What needs to be done: Check each line of the records below for the word "textsc" and copy those where it appears.

[Opening Task inputs section]

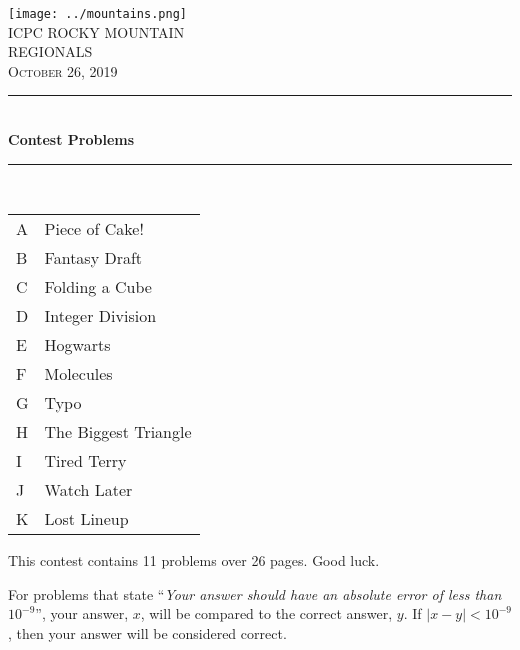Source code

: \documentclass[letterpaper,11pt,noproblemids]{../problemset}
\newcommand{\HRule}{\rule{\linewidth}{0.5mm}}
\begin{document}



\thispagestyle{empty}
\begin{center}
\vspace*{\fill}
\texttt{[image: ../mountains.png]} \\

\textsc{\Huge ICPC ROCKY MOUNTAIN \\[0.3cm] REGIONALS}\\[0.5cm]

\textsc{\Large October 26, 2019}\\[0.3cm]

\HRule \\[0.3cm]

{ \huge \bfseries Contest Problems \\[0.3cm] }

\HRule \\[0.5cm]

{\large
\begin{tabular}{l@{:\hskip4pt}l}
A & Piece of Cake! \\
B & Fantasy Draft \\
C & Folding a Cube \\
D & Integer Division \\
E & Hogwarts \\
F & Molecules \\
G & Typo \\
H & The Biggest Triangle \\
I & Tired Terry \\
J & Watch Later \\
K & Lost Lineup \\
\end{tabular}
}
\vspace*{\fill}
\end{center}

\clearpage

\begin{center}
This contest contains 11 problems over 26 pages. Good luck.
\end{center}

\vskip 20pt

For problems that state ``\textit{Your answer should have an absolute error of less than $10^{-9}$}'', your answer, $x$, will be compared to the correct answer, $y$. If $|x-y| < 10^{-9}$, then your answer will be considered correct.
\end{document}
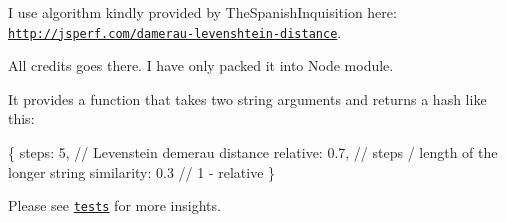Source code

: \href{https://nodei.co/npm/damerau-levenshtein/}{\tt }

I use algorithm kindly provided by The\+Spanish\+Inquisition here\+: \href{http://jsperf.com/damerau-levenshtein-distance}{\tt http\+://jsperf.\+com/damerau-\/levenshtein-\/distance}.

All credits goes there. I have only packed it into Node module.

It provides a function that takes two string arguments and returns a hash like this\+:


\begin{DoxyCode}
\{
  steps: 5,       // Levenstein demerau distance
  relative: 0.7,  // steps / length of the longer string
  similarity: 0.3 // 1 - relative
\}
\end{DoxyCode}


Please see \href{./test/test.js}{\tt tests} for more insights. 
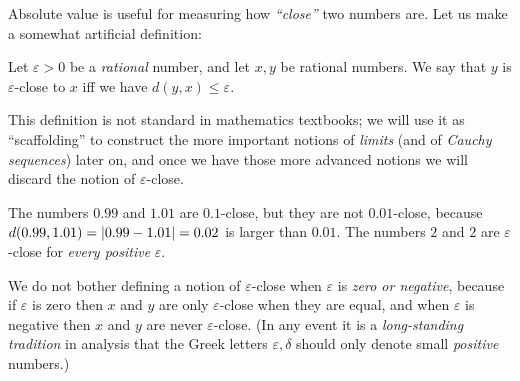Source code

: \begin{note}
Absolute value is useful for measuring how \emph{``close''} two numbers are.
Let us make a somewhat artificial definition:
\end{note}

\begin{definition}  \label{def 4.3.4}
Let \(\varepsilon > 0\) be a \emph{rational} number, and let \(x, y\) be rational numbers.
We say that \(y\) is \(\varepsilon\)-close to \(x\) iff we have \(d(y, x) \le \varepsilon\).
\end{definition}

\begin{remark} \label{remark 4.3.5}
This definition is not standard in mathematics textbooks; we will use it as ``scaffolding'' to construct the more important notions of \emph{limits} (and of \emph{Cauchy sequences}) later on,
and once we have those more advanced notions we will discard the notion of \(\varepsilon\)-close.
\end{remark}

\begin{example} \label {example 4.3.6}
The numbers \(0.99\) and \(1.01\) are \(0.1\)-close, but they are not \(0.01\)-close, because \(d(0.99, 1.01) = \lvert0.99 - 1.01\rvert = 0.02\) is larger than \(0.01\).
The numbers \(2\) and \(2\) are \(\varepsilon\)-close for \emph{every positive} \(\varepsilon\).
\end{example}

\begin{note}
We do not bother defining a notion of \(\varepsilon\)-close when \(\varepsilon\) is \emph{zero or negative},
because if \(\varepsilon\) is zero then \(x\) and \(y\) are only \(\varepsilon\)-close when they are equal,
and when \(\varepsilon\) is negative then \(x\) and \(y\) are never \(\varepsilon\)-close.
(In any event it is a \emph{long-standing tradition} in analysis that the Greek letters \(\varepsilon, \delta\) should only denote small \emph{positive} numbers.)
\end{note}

[Closing Task inputs section]

Exercise solution:
\textsc{\Huge ICPC ROCKY MOUNTAIN \\[0.3cm] REGIONALS}\\[0.5cm]
\textsc{\Large October 26, 2019}\\[0.3cm]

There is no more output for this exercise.